Question 1: Cleaning, Reshaping, Summarizing, and Joining Datasets & Visualization
The Owned Housing and Rented Housing datasets were loaded into R using read_csv(). The head() function was used to inspect the first few rows of each dataset to verify that the data was imported correctly and to understand the structure of the variables.
library(readr)
owned <- read_csv("~/AdvDSAProject/OwnedHousingbyCity_GA_Final.csv")
## Rows: 555 Columns: 77
## ── Column specification ────────────────────────────────────────────────────────
## Delimiter: ","
## chr (3): RegionName, State, CountyName
## dbl (74): RegionID, SizeRank, 2020-01-31, 2020-02-29, 2020-03-31, 2020-04-30...
##
## ℹ Use `spec()` to retrieve the full column specification for this data.
## ℹ Specify the column types or set `show_col_types = FALSE` to quiet this message.
rented <- read_csv("~/AdvDSAProject/RentedHousing_GA_Final.csv")
## Rows: 23 Columns: 77
## ── Column specification ────────────────────────────────────────────────────────
## Delimiter: ","
## chr (2): RegionName, RegionType
## dbl (75): RegionID, SizeRank, StateName, 2020-01-31, 2020-02-29, 2020-03-31,...
##
## ℹ Use `spec()` to retrieve the full column specification for this data.
## ℹ Specify the column types or set `show_col_types = FALSE` to quiet this message.

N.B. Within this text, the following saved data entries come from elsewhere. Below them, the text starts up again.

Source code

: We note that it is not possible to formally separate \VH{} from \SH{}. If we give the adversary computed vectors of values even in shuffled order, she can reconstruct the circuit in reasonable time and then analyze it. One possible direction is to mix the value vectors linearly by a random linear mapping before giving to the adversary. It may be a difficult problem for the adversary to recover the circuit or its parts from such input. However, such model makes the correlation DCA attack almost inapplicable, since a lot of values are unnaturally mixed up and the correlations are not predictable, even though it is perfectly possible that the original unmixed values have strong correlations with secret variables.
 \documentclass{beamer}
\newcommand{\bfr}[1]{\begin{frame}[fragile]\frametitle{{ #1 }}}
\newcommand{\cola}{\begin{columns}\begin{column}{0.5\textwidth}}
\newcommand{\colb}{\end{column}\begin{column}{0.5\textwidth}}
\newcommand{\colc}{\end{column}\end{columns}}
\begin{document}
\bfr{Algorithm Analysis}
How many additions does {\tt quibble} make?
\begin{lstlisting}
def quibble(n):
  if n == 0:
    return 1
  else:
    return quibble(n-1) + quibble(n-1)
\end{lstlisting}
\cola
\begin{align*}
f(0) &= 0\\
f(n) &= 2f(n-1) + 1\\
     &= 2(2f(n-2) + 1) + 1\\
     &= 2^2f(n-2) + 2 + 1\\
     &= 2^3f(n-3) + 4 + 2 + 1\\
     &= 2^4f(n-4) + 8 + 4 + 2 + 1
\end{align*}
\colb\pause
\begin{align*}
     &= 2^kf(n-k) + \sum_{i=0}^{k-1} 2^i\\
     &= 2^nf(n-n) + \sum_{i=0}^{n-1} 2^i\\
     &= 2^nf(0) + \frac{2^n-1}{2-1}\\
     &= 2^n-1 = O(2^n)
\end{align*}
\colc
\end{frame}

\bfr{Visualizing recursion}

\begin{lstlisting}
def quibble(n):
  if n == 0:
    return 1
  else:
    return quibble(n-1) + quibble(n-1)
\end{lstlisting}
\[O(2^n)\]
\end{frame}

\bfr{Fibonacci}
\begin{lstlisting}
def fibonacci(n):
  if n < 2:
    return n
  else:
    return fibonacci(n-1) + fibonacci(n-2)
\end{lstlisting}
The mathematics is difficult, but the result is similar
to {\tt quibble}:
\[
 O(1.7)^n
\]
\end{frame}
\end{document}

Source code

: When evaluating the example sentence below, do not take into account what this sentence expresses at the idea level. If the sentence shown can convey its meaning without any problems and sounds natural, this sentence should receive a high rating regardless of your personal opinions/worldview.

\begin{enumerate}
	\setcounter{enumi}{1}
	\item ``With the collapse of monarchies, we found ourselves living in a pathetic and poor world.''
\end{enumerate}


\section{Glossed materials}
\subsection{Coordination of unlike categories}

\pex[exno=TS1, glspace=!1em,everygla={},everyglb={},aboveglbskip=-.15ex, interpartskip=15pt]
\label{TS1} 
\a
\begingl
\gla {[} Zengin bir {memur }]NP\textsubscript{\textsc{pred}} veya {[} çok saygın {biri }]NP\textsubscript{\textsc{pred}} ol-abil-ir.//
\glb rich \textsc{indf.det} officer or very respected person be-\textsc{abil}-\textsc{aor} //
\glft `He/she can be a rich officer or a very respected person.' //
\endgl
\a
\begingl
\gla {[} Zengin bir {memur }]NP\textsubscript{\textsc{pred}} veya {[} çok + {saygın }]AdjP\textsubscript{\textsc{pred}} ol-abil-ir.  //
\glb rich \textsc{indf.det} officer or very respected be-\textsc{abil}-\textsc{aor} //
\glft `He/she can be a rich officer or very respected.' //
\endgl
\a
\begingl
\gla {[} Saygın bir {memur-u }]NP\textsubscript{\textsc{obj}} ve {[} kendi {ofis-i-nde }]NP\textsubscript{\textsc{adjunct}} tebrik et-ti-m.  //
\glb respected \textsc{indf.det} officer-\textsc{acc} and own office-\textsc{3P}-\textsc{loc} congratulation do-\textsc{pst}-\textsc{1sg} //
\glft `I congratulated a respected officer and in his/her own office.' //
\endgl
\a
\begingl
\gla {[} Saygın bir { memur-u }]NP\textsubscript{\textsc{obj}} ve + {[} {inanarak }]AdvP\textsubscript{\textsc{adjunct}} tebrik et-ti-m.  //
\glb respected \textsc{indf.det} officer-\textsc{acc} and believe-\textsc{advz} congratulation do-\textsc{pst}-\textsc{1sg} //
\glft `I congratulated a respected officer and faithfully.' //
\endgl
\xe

To focus the analysis on a single market, the datasets were filtered to include only data for the city of Atlanta. This allows for a direct comparison between owned housing prices and rental prices within the same geographic area.
# Example: pick Atlanta city
city_owned <- owned %>% filter(RegionName == "Atlanta")
city_rented <- rented %>% filter(RegionName == "Atlanta, GA")
The datasets were originally in a wide format, with dates stored as column names. These columns were converted into a long format using pivot_longer() so that dates could be treated as a time variable.
The date values were then converted to proper Date objects. Monthly average prices were calculated for both owned and rented housing by grouping the data by date.
Finally, the owned and rented datasets were merged by date using a left join to create a combined dataset suitable for comparison and visualization.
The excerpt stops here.